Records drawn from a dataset
———
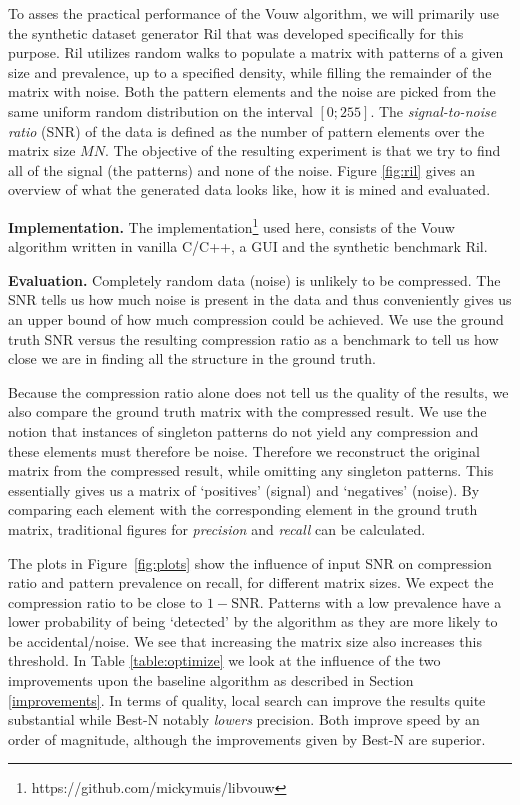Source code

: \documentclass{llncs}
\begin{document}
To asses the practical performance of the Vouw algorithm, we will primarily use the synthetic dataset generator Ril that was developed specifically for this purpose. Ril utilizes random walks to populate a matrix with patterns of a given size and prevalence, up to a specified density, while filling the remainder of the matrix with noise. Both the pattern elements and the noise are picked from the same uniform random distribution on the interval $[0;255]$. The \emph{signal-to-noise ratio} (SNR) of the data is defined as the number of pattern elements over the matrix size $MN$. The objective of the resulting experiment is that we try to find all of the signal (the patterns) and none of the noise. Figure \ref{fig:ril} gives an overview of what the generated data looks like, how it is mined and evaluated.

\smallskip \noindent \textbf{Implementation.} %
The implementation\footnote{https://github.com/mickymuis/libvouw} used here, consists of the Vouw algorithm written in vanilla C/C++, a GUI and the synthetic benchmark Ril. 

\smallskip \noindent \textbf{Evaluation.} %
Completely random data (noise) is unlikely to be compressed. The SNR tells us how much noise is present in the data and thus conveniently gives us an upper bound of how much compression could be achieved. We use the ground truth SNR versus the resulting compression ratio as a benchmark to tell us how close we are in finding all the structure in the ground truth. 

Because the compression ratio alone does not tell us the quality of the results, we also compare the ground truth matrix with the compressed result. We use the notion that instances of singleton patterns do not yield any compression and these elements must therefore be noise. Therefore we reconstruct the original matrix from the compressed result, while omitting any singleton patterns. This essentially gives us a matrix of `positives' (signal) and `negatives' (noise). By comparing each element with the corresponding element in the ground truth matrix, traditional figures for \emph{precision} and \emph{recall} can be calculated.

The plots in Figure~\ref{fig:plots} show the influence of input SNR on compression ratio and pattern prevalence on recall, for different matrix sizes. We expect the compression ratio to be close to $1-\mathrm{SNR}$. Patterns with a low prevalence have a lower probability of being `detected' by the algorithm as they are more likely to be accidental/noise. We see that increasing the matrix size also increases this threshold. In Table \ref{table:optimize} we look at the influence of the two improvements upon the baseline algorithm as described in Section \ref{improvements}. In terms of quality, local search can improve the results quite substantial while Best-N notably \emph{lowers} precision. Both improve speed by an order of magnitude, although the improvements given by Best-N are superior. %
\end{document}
———
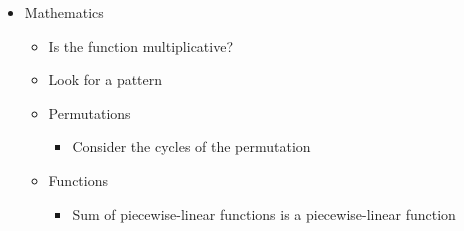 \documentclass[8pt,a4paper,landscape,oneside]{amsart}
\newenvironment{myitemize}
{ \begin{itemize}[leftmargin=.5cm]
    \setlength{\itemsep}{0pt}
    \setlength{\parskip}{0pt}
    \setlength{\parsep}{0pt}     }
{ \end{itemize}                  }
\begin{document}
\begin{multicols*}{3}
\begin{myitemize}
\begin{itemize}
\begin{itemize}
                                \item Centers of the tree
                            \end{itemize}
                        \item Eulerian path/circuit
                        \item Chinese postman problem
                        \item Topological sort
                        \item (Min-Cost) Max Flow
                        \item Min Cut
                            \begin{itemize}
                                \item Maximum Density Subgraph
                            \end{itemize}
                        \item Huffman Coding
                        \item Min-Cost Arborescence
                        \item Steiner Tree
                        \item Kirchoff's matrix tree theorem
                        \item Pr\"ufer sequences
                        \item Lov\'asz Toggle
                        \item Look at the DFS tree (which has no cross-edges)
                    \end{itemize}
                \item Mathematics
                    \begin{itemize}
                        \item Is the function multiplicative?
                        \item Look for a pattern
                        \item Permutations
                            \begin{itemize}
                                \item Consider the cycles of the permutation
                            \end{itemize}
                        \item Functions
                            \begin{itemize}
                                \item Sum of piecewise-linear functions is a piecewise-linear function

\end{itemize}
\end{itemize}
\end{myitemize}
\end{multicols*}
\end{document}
———
Exercise prompt
Every line that holds the word "random" should be copied from the records.

Result of the exercise
To asses the practical performance of the Vouw algorithm, we will primarily use the synthetic dataset generator Ril that was developed specifically for this purpose. Ril utilizes random walks to populate a matrix with patterns of a given size and prevalence, up to a specified density, while filling the remainder of the matrix with noise. Both the pattern elements and the noise are picked from the same uniform random distribution on the interval $[0;255]$. The \emph{signal-to-noise ratio} (SNR) of the data is defined as the number of pattern elements over the matrix size $MN$. The objective of the resulting experiment is that we try to find all of the signal (the patterns) and none of the noise. Figure \ref{fig:ril} gives an overview of what the generated data looks like, how it is mined and evaluated.
Completely random data (noise) is unlikely to be compressed. The SNR tells us how much noise is present in the data and thus conveniently gives us an upper bound of how much compression could be achieved. We use the ground truth SNR versus the resulting compression ratio as a benchmark to tell us how close we are in finding all the structure in the ground truth. 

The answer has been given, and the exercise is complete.